Some of the winter bands, together with the layers below them, are torn and folded, and the tops of the folds have been sheared off. Covering them invariably is the sand layer of the spring break-up. Plain from these features is a winter episode of freezing to the lake bottom, and of ice contorting the clays as it expanded and contracted in response to fluctuations in the surface temperatures. The normal cyclic repetition of sand and clay was resumed when these particularly hard winters came to an end.

At South Hadley Falls the lake clays rest upon a gravel bed, and the bottom layer records the lake’s first year of life in that locality. The overlying bands provide the evidence of a characteristic climatic sequence which can also be recognized in the clays at Chicopee and at other points still farther south in the lowland. But at Chicopee there are many layers which are older than the bottom layer at South Hadley Falls; and at Springfield many layers appear that are older than the basal band at Chicopee. From the sediment deposited in its waters, the story of the lake is not difficult to decipher. It existed at Springfield years before it appeared at South Hadley Falls; in fact, it flooded the meadows near Middletown, Connecticut, for nearly 6,000 years before its waters existed near Northampton.

These beds of clay hold the moisture close to the surface throughout the lowland, making it available to the fields of vegetables and tobacco. Towards the valley margins these crops disappear because the fine sediments end against the rocky shores of the adjacent hills which pass into and beneath sloping terraces of sand and gravel. In the numerous terraces which fringe the hills, the horizontal beds of gravel lie above lakeward-dipping beds of coarse sand; they underlie broad flats furrowed by channel-like depressions which radiate from the valleys at the apex of each flat. On these terraces one can easily picture sand-laden waters coursing through the channels and building deltas outward into the lake.

Deltas were built wherever streams from the highlands entered the valley, and they mark the ancient level of the lake. Strangely, their elevation drops from 315 feet at Montague to 300 feet at Amherst, and is only 268 feet at South Hadley. The changing elevation shows either that the lake surface sloped southward—and indeed this would be unique—or that the shoreline was raised in the north and that the lake drained southward. The latter surmise is plainly the more plausible.

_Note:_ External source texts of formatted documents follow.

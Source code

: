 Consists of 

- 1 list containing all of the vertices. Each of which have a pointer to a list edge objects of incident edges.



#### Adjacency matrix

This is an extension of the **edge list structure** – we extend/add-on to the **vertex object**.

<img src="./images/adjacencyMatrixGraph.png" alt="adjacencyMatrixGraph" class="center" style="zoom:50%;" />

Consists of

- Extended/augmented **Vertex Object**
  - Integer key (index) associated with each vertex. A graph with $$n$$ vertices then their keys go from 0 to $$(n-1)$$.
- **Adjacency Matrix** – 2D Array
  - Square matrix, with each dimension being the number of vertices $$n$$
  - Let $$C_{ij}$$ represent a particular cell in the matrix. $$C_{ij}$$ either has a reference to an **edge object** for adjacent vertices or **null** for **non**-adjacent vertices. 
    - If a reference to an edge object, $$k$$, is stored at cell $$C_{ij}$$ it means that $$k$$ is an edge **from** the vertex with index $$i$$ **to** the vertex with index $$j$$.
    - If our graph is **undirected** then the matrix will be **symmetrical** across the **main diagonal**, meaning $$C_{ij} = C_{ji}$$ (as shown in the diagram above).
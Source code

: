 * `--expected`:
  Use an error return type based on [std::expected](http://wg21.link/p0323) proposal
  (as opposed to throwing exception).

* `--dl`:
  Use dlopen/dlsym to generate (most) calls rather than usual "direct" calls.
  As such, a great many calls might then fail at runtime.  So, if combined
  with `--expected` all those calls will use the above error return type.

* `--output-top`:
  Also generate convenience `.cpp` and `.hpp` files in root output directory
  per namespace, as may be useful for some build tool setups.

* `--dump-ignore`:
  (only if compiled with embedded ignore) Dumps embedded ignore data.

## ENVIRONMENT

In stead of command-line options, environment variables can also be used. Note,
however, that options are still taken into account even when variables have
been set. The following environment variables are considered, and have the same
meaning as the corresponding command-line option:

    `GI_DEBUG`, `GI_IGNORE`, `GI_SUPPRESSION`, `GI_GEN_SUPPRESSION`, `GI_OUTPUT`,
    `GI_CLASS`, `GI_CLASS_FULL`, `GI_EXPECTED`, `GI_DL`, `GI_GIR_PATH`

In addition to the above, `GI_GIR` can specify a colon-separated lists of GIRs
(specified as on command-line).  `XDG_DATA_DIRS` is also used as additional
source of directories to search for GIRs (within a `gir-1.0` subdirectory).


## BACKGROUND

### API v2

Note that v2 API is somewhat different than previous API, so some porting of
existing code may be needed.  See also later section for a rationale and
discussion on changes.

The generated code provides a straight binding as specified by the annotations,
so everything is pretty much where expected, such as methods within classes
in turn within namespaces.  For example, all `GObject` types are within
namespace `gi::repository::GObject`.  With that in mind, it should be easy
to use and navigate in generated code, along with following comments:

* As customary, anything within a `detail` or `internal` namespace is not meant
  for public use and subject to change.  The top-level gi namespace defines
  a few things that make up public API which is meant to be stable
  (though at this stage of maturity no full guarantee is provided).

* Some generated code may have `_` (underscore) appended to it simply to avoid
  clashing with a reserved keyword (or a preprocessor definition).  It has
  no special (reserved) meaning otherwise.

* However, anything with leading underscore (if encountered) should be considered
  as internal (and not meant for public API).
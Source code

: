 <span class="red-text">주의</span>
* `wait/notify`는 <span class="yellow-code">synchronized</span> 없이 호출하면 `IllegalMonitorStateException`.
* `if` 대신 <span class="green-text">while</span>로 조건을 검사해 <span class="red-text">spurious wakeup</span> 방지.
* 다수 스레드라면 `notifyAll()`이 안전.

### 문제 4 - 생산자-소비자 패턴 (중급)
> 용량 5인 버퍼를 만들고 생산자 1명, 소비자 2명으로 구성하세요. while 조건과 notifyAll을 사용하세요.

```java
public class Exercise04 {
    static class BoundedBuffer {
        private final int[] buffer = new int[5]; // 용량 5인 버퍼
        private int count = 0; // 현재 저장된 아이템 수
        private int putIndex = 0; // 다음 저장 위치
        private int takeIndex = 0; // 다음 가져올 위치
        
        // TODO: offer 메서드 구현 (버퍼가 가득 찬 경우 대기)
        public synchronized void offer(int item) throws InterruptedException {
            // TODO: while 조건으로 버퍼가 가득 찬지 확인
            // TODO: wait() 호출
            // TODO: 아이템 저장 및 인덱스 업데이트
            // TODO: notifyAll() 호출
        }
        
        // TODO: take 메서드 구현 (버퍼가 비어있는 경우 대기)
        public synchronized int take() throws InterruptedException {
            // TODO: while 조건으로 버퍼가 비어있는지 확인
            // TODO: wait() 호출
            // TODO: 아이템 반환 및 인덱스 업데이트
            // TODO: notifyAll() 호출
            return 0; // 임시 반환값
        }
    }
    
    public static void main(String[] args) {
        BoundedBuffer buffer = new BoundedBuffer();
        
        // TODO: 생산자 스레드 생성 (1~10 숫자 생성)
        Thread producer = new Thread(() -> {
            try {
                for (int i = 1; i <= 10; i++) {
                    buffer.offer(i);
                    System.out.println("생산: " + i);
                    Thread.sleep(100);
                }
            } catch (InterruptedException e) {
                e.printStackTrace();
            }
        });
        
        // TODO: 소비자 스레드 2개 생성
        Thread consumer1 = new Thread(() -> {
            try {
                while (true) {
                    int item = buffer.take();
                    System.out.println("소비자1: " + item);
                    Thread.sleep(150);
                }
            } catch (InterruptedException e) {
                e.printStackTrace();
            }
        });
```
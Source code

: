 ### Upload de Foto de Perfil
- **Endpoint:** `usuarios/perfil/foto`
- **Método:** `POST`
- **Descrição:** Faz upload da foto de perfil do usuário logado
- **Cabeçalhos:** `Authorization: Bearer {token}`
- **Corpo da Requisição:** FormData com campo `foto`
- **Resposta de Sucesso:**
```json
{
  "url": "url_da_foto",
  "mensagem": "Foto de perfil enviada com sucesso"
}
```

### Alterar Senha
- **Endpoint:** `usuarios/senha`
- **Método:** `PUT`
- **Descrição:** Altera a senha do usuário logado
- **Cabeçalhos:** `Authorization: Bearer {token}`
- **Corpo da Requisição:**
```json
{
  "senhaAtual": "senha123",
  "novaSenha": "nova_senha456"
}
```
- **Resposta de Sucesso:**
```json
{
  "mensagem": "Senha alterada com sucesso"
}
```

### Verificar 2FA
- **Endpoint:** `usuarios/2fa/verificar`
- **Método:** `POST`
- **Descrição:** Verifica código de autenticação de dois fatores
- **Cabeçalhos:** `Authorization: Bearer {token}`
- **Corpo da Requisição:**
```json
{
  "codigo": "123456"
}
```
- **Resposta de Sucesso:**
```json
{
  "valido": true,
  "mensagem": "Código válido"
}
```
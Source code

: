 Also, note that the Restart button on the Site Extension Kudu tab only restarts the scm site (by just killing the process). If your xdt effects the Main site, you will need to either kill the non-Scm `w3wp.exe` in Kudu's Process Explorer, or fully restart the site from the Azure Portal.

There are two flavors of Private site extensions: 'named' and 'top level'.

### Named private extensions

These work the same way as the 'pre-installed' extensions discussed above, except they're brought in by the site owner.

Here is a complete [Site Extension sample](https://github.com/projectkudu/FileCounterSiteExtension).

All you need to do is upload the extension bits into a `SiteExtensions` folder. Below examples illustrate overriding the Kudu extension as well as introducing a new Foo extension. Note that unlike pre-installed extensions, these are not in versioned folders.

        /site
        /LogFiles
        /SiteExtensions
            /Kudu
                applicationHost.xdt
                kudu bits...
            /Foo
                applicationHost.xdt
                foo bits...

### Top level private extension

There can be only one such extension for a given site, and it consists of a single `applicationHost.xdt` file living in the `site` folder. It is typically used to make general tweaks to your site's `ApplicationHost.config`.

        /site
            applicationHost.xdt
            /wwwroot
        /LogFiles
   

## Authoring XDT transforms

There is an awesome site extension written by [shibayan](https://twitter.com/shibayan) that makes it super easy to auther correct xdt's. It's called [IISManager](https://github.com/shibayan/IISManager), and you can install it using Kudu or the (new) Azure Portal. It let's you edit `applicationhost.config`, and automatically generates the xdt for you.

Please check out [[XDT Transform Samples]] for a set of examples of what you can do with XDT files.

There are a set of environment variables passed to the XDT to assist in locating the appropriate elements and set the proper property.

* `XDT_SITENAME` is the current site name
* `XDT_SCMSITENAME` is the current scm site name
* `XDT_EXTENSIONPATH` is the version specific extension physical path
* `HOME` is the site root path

Most deltas on the east side of the valley are pitted by numerous conical depressions. In a depression on a delta plain near Montague, an excavation, made to obtain road fill, disclosed a mass of disordered gravel which must originally have been deposited in the horizontal top-set beds of the delta, but which now lies in the bottom of a depression mingled with the fine sand of the underlying fore-set beds. The top-set beds seem to have been supported for some time and then collapsed as if the underpinnings were removed. The crudely circular or elliptical outlines of the depressions suggest that stray icebergs drifted upon the delta slopes, where they were anchored or buried by the sandy outwash. The buried ice-cakes survived until the lake was drained, and the baselevel of the streams was lowered, for the depressions have no outwash within them. They collapsed soon after the lake vanished, because water soaking through the delta sands melted the ice, much as it thaws the ground for dredging in the Yukon. Even today this gravelly ground, particularly the beach of the ancient lake, is well drained, and it forms the best land for the apple orchards of the valley.